TASK DETAILS = Select from the data all lines with the word "bugs".

***

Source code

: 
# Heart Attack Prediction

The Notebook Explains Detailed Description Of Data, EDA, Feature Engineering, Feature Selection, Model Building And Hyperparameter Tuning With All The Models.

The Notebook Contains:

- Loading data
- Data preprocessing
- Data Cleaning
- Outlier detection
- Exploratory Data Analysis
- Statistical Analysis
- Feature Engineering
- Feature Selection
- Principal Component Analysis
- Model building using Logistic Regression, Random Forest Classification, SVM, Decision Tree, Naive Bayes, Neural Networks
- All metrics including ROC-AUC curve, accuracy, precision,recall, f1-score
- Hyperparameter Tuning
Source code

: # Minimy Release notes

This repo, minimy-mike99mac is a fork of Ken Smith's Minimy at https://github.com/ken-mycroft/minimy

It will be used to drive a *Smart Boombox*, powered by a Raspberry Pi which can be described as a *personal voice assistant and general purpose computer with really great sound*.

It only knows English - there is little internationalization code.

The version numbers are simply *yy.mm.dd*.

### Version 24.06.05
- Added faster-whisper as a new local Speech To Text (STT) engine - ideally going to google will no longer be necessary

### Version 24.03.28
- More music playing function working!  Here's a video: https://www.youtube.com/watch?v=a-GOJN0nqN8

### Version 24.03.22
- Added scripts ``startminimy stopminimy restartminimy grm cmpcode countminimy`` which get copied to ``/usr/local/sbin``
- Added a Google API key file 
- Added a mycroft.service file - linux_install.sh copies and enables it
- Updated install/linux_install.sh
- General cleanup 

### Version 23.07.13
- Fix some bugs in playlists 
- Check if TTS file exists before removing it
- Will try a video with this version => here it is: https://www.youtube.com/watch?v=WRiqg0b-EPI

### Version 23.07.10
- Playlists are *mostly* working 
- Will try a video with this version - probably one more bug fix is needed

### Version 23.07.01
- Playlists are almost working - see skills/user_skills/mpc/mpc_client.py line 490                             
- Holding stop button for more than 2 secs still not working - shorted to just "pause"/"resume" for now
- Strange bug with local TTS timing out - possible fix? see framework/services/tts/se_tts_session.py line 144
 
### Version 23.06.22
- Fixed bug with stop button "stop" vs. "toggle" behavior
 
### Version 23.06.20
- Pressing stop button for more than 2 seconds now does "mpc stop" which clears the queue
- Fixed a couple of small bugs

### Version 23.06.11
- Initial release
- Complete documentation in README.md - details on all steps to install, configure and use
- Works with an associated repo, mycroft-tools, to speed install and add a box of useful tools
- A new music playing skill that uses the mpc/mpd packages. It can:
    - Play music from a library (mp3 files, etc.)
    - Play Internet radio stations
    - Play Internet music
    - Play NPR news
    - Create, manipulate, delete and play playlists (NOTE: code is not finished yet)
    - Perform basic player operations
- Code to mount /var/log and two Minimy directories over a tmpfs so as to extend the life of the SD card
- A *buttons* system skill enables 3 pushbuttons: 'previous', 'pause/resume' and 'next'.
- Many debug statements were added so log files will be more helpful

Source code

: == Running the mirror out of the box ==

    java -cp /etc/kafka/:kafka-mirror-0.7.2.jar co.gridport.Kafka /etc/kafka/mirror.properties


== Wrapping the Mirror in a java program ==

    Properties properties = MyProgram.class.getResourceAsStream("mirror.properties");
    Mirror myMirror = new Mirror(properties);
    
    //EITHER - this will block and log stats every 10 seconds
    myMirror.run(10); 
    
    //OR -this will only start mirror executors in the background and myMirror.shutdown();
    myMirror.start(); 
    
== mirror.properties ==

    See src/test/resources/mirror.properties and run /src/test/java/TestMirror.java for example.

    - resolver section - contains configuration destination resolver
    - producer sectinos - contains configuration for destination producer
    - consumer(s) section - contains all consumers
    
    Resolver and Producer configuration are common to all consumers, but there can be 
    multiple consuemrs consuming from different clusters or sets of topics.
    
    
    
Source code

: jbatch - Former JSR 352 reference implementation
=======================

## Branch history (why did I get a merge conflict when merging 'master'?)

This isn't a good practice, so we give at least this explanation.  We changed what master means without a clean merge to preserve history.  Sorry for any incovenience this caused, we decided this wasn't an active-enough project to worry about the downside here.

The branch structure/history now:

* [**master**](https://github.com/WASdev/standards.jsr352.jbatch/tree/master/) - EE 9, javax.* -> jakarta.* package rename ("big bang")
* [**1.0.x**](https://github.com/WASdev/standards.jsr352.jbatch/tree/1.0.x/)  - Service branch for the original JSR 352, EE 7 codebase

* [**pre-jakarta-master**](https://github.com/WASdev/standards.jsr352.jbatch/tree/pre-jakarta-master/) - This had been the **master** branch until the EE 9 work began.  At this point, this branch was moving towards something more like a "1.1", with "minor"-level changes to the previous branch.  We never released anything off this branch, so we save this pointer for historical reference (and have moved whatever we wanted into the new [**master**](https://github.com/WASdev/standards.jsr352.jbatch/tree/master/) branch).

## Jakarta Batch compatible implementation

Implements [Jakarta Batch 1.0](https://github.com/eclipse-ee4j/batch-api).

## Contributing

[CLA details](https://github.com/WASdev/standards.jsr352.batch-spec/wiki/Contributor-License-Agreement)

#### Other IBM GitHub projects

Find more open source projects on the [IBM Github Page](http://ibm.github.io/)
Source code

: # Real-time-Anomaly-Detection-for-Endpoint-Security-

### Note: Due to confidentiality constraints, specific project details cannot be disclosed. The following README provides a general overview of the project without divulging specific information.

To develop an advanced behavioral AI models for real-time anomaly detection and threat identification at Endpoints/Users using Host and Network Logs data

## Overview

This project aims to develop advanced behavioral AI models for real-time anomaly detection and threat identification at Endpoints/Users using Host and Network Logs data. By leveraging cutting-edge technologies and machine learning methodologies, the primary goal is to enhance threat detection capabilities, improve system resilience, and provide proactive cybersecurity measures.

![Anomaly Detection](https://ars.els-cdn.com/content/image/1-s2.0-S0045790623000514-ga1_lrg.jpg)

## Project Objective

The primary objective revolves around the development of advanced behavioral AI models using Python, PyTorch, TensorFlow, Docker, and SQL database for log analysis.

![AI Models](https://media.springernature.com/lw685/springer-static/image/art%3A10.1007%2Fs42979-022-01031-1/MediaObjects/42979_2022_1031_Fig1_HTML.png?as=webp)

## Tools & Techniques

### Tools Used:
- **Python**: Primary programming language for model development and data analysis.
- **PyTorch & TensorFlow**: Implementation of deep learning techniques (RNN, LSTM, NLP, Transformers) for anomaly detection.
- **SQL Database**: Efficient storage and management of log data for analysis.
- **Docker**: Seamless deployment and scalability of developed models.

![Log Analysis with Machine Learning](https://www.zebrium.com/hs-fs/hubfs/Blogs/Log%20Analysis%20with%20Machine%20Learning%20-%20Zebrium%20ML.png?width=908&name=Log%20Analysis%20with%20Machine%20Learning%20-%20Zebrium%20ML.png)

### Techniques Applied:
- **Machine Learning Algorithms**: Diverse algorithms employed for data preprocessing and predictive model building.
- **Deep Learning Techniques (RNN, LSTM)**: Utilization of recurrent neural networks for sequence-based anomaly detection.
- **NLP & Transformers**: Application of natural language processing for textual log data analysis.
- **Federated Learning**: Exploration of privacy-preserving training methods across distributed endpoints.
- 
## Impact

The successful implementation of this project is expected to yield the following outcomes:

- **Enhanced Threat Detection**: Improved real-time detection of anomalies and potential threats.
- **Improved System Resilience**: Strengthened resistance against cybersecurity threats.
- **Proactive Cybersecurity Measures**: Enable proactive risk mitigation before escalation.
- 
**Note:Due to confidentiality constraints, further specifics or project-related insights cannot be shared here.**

***

ANSWER =
- Fix some bugs in playlists 
- Fixed a couple of small bugs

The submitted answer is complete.